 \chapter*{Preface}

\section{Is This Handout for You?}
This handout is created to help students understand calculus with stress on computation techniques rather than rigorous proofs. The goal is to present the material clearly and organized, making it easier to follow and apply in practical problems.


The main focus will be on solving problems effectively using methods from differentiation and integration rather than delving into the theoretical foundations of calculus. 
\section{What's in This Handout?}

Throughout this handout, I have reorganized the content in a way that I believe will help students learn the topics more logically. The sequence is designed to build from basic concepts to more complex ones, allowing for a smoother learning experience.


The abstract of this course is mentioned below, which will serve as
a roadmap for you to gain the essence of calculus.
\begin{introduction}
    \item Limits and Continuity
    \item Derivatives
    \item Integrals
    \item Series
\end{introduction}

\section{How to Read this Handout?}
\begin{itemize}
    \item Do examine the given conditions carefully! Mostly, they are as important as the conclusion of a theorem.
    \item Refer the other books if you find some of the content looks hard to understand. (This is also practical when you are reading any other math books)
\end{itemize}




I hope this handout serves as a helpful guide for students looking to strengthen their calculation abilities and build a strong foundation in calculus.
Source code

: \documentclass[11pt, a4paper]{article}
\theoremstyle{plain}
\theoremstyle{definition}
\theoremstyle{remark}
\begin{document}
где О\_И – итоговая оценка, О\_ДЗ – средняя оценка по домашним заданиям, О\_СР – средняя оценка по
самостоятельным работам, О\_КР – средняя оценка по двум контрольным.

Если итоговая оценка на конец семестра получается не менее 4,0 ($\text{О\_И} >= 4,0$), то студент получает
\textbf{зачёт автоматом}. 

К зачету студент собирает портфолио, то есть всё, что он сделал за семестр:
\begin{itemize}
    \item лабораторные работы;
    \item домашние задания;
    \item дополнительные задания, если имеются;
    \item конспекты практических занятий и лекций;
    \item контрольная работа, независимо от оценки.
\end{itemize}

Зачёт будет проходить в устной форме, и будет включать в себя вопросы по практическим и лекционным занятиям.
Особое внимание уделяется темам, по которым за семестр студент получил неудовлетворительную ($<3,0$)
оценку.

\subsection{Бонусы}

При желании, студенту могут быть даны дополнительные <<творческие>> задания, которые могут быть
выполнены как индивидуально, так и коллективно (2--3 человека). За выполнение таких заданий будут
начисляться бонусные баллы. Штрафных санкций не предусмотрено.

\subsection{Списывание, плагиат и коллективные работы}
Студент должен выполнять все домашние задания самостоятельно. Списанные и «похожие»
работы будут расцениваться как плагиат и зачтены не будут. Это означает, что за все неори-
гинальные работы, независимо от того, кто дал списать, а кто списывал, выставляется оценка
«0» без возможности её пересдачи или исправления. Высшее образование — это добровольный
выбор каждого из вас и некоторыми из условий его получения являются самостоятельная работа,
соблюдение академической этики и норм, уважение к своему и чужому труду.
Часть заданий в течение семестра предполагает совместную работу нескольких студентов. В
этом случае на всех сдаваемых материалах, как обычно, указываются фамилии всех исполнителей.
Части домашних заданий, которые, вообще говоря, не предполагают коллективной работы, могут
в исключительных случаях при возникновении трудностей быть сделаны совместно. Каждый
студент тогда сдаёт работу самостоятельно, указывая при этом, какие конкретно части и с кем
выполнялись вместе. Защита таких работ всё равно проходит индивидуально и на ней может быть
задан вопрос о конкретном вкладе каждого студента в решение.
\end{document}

● ● ● ● ●

• **Brief**
Only the lines that contain the string "theoremstyle" should be copied from the entries above.

• **Exercise answer**
\theoremstyle{plain}
\theoremstyle{definition}
\theoremstyle{remark}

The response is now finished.